Alisi Telengut

Tengri

OPening: Friday, 4 November, 6 – 9 pm

Duration: 5.11. - 13.11.2022

Additional Opening Times :

Wednesday – Sunday, 2 – 7 pm

Artist Talk: Sunday, November 13

curated by Keumwha Kim

The exhibition Tengri brings together a selection of animations, virtual reality, paintings and objects by Alisi Telengut from 2012 - 2022. They present her long standing preoccupation with human relationships to nature and the super-sensory - that is, with a realm of human experience that our senses cannot directly perceive. The Canadian artist of Mongolian origin, who lives and works in Berlin, was already fascinated in her childhood by the stories of her grandparents who used to live as nomads. Her films draw from these stories, from the legends of Mongolian cultural heritage and from her research into animism and shamanism. They tell of mountains, rivers and seas, of the sun and fire, of gods and ancestors. They celebrate an indigenous worldview and its special wisdom.

For her animated films, Alisi Telengut collects stones, plants, flowers, which are mixed with oil pastels and placed in the scene. Her films are created on a single base that is hand-painted and erased and changed “frame by frame”, thus "coming to life" to form a narrative. Through the applying and erasing, an idiosyncratic metamorphosis unfolds as embodied nature. The traces of colours are in constant motion, their richness and depth creating tangibility and vitality at the same time. Together with the narrative voices in Mongolian, music and sounds, they immerse visitors in a multi-sensory experience. In this way, Alisi Telengut's films re-awaken stories and legends, rituals and prayers from marginalized cultural and spiritual traditions. 

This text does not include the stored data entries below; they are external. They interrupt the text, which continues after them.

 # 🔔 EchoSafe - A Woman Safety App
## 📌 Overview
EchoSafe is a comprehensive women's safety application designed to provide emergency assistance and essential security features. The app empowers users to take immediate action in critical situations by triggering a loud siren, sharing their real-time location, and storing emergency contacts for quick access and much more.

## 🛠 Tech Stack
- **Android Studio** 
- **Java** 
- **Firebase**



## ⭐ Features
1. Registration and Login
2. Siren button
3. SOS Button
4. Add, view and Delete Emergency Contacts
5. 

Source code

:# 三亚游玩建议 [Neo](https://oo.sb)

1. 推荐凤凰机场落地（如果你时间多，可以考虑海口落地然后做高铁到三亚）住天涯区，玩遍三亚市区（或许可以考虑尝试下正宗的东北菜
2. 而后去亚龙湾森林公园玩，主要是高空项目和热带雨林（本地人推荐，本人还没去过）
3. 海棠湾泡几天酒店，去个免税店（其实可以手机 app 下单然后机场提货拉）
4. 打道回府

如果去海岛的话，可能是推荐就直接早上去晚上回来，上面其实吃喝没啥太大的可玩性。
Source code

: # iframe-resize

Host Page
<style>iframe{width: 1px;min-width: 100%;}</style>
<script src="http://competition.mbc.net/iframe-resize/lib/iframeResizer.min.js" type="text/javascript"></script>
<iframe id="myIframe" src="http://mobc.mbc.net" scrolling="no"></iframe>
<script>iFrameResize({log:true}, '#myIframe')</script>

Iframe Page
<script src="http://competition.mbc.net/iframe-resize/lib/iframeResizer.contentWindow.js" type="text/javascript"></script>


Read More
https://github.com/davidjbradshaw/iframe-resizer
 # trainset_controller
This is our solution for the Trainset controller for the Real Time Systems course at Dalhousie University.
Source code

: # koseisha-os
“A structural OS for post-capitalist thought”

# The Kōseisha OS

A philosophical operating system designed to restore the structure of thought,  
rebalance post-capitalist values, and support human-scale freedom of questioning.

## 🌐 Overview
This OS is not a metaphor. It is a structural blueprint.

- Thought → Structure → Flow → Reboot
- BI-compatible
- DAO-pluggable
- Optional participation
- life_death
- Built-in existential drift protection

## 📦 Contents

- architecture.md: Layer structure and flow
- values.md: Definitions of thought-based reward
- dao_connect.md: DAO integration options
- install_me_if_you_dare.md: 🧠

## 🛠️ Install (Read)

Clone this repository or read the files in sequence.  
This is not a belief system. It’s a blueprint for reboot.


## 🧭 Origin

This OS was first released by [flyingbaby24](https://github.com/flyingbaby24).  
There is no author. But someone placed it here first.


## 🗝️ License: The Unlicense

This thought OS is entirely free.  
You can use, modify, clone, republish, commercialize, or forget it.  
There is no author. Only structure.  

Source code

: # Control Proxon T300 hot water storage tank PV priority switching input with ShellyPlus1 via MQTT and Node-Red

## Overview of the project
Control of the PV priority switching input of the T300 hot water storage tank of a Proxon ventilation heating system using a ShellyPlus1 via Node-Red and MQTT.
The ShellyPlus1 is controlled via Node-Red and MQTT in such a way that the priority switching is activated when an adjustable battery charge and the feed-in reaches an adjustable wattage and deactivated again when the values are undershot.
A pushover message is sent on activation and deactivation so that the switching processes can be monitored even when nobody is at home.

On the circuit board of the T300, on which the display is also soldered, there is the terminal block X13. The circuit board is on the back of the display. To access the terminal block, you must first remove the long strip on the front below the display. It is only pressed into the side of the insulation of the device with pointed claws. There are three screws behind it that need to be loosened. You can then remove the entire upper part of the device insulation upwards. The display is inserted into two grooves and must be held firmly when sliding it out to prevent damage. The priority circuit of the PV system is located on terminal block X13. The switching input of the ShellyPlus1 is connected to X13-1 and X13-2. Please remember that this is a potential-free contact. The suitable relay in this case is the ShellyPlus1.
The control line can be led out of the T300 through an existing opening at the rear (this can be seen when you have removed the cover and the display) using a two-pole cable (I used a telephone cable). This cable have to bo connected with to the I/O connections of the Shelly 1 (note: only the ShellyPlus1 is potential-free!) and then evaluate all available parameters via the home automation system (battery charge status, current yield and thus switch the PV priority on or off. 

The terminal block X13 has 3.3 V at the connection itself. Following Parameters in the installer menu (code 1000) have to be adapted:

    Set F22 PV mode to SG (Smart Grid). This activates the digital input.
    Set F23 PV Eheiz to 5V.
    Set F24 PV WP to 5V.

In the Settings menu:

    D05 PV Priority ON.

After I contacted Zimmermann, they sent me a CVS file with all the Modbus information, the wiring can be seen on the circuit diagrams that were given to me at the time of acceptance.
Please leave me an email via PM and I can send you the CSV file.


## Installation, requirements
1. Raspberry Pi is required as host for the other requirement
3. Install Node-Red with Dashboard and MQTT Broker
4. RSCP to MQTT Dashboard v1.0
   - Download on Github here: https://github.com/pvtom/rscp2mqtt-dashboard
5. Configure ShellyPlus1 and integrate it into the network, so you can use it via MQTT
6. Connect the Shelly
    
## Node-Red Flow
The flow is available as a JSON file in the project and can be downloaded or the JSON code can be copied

Against the backdrop of multiple environmental crises caused by humans, Tengri formulates the need to recover indigenous knowledge, animistic traditions and shamanistic wisdom for our planetary health. Alisi Telengut conveys forgotten cosmologies through the aesthetics of her animations and with the help of new technologies such as virtual reality. She weaves a dense pictorial web of symbolic and ritual meanings. With her works, the artist enriches the current postcolonial discourse with an animistic perspective. In this form of world knowledge, the human and the non-human can be experienced as a living interdependent unity in a fascinating way.

Alisi Telengut


Alisi is currently a PhD candidate in Scientific-Artistic Research (Dr. phil. in art.) at the Filmuniversitaet Babelsberg Konrad Wolf (Germany). She obtained her Master in Fine Arts in Studio Arts with an option in Film Production, and a Bachelor in Fine Arts in Film Animation at Concordia University (Canada). Alisi is a Canadian Screen Award nominee and a Québec Cinéma Awards - Prix Iris winner in Best Animated Film. Her work received multiple international awards and nominations, including the Best Short Film at Stockholm Film Festival (Sweden), Best Animated Film at Mammoth Lakes Film Festival (USA) and Brussel Independent Film Festival (Belgium), as well as a Jury Award at the Aspen Shortsfest (USA). Alisi's work has been screened and exhibited internationally, such as at the Academy Museum of Motion Pictures (USA), the Canadian Cultural Centre at the Embassy of Canada in France, CICA Museum - Czong Institute for Contemporary Art (South Korea), UNESCO World Heritage Site Zollverein (Germany), Sundance Film Festival (USA), TIFF (Canada), Matthäikirchplatz am Berlin Kulturforum (Germany), among others.